SÃO GONÇALO (RJ) – O ex-presidente Luiz Inácio Lula da Silva (PT) encontrou-se nesta sexta-feira (9) com lideranças evangélicas da Baixada Fluminense. Foi um encontro feliz, realizado em um centro cultural de Nova Iguaçu, “a cidade com maior proporção de habitantes evangélicos do mundo”, como asseverou um pastor durante o evento. Em vez da demonização, de que Lula e o PT são vítimas nos discursos de mega-igrejas como a Universal do bispo Edir Macedo, houve louvores, orações e muitas homenagens ao ex-presidente. “Quem quer Lula presidente diz amém!”, conclamou o pastor batista Oliver Goiano, ao que a plateia lotada respondeu com um glorioso “Amém!”

Depois de iniciada a campanha eleitoral, este foi o primeiro encontro de Lula com líderes evangélicos e ele fez questão de dizer que, em seus dois governos, jamais fechou uma igreja sequer, ao contrário do que acusam os “pastores” mentirosos Marcos Feliciano e Silas Malafaia, bolsonaristas de carteirinha. E Lula falou a verdade. Diante dos evangélicos, Lula defendeu um Estado laico: “Aprendi que o Estado não deve ter religião, não deve ter igreja, mas deve garantir o funcionamento e a liberdade de muitas igrejas.

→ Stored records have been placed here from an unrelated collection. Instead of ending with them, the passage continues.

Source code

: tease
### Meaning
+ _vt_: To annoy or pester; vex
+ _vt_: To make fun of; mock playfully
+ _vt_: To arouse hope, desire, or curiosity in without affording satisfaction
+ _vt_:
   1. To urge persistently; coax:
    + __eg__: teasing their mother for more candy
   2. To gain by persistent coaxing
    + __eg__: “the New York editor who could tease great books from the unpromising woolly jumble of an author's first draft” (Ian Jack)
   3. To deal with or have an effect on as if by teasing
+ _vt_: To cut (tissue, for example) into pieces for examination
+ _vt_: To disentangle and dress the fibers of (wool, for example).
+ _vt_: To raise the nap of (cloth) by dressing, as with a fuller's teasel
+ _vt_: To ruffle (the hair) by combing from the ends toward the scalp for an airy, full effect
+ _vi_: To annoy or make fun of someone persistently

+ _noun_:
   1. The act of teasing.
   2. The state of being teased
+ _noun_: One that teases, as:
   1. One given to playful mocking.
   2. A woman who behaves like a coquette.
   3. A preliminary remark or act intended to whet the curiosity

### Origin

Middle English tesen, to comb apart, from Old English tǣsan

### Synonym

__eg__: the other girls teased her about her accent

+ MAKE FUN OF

Foi aplaudido.

O apóstolo Marcelo Coelho Cunha iniciou sua fala afirmando que a história de que evangélicos não apoiam a candidatura de Lula é mentira, e faz parte do conjunto de falácias de Bolsonaro. O pastor Sérgio Duzilek, presidente da Convenção Batista Carioca foi além: “O melhor tempo para igreja brasileira que essa terra viu foi o tempo do governo do presidente Lula. E não é porque os pastores estavam bem, porque as Igrejas podiam pregar livremente o evangelho, mas porque o governo promoveu justiça social nesse país. O nosso povo, o povo que pastoreamos, era um povo feliz, era um povo que tinha laje e churrasquinho. Hoje o povo fica embaixo de outras lajes. A mendicância agride o senhor Deus. Nós estamos apoiando a sua volta à presidência. Esse país não aguenta mais quatro anos com esse nefasto presidente (Bolsonaro). O povo não merece mais quatro anos de sofrimento com esse presidente que só faz ludibriar e governar para essa elite que nada tem a oferecer para essa nação.”

 

 "Lula foi injustiçado pelo alto clero" 

 

Sérgio Duzilek completou: “O senhor (refere-se a Lula) não foi só alvo da injustiça do judiciário brasileiro. O senhor tem sido alvo do clero brasileiro, e eu me envergonho por isso, presidente. Porque você não merece, e não merecia, continuar passando por essa injustiça.”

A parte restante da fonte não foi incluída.